::: RAW DATA

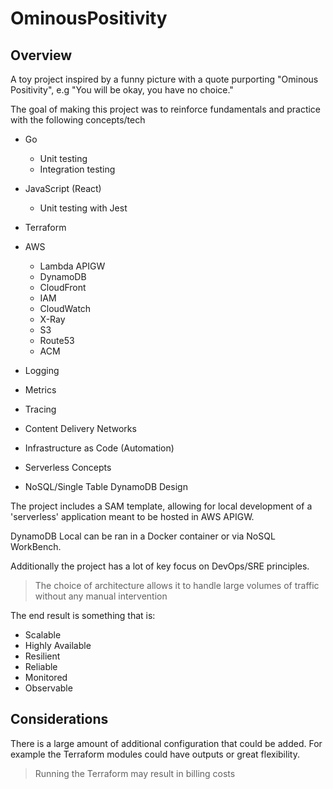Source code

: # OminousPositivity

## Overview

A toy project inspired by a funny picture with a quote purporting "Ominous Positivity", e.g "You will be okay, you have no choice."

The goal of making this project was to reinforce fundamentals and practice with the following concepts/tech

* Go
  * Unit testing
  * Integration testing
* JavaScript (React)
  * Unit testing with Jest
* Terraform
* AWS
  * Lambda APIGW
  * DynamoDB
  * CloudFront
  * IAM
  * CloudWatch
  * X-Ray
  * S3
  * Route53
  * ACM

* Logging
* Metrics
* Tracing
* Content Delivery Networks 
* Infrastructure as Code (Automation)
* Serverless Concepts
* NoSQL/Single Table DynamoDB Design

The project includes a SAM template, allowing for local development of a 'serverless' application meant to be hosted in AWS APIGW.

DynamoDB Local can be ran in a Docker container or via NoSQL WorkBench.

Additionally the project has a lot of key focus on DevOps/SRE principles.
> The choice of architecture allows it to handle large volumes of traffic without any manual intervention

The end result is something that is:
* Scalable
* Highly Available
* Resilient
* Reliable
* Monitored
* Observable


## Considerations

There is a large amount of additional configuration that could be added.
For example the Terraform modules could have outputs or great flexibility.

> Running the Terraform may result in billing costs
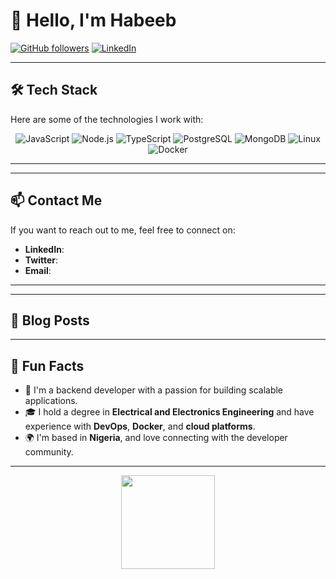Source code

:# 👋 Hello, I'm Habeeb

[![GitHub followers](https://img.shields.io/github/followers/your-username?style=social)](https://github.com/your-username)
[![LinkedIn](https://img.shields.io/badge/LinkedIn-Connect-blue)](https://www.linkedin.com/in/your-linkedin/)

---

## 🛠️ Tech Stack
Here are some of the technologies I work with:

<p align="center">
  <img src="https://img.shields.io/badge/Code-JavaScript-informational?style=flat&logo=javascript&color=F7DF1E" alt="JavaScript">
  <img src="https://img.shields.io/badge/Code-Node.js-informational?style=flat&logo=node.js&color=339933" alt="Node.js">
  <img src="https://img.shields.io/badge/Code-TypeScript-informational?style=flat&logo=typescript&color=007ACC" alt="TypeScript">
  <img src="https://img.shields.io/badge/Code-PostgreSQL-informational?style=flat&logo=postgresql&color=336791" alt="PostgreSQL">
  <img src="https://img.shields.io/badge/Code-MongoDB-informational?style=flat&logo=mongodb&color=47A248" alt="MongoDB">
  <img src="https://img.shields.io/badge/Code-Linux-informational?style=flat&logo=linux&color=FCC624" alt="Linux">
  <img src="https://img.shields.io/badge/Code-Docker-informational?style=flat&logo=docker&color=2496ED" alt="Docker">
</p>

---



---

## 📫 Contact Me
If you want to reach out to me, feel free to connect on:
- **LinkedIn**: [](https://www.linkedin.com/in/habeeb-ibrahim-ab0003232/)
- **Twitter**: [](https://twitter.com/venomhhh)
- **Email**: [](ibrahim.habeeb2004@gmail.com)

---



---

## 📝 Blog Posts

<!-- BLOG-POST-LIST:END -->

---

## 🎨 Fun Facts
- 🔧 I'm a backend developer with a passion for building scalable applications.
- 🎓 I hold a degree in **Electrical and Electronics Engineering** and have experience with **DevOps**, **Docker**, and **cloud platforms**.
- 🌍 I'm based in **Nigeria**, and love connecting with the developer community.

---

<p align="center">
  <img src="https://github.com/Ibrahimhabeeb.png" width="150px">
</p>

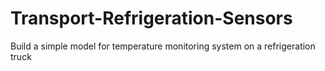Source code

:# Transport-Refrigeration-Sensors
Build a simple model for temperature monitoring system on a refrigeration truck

::::::

Count how many lines in the entries contain "testing", then state that number alone.

3